New Delhi: Brushing aside speculations that India might have to augment imports to contain soaring food prices, Planning Commission Member Abhijit Sen on Monday said the country may not need to import wheat and rice this year, as it is heading towards a record production.
“The world is looking at the imports of India and China this year. And I am pretty sure, lot of people would be disappointed by the import size of the two countries.

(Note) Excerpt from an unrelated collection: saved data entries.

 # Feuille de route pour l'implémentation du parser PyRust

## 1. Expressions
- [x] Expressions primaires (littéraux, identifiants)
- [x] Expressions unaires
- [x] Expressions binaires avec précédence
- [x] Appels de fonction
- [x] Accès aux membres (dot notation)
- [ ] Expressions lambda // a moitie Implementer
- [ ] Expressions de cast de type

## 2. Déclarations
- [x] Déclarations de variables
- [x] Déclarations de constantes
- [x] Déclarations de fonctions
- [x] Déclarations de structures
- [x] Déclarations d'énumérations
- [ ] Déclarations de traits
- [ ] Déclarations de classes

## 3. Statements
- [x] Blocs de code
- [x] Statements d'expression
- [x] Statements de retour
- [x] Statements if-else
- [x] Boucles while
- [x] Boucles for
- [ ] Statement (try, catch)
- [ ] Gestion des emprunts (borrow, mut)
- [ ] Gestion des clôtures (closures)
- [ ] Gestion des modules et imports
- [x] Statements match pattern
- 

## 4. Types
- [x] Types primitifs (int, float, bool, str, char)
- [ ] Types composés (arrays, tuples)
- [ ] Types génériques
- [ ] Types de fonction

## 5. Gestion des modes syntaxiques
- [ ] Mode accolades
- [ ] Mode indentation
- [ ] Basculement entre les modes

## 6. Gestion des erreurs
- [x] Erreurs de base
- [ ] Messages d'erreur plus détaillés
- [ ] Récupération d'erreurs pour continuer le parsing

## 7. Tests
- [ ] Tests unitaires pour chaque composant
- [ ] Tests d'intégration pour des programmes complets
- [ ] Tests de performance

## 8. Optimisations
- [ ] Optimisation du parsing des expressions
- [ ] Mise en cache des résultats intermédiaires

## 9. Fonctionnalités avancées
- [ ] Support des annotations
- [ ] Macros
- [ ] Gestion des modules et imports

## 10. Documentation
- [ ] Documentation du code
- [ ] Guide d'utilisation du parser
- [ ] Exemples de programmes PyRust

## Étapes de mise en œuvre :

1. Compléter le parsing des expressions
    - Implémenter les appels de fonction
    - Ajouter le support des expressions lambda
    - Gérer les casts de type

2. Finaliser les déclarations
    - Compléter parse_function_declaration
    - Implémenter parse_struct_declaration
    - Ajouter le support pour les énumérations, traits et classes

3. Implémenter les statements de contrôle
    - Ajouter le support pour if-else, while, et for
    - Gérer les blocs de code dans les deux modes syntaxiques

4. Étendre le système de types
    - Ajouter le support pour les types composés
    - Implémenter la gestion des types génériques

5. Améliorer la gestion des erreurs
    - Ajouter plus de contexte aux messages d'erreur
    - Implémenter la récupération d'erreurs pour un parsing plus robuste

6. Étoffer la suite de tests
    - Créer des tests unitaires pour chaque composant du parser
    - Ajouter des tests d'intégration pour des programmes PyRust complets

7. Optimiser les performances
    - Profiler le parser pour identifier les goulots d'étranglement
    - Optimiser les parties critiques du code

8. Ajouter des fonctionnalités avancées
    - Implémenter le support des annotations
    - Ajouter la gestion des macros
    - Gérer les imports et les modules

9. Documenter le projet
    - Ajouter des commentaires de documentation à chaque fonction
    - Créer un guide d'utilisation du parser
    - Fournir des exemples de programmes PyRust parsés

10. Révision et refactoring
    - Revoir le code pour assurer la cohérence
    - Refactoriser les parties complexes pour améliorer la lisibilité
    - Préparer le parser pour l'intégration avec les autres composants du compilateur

In case of India, the size would be a zero for foodgrains,” Sen said while inaugurating a five-day workshop on “Integrated Supply Chain Management: Opportunities For Small Farmers” here.
The workshop is being organised by the Agricultural and Food Marketing Association for Asia and the Pacific and hosted by Food Corporation of India.
Sen said India should be comfortable in wheat and rice though it may have to import pulses.
The Planning Commission Member said except a few items such as edible oils, food prices in the country have not risen “much”.
“But they (prices) are rising, and it is a matter of concern. So far as one item is concerned, it is the prices of edible oil that have gone up. Wheat and atta prices have not shot up much,” he pointed out.
Sen attributed high food prices to decline in global production vis-à-vis consumption, dip in world grain stocks and conversion of corn and oilseeds to make bio-fuels.
He said the time has come where “we realise that the world builds up high level of stocks”, which it had been doing some 10-15 years back. The country needs to maintain high stocks besides planning to raise production, he added.
Earlier, speaking on the occasion, Food Secretary T Nanda Kumar underlined the need for reducing handling losses by agencies during procurement of foodgrains.
“Today, the call is saving whatever we can, before moving to next level of production,” he said, adding that the country cannot afford to lose even a single grain, as food has become costlier.
He said the buoyancy in the global food prices may not be liked by consumers, but will benefit the farmers. “If they (farmers) get higher prices, will produce more, leading to better availability of foodgrains across the world,” he said.
In his address, Food Corporation of India (FCI) CMD Alok Sinha said the storage and transit losses of the corporation have declined to 0.5% of its total turnover. FCI procures about 40 million tons of foodgrains annually.
Later, talking to reporters on the sidelines, Sinha agreed with Sen that the country may not have to import wheat this year. He ruled out FCI using the call option route to purchase wheat from abroad.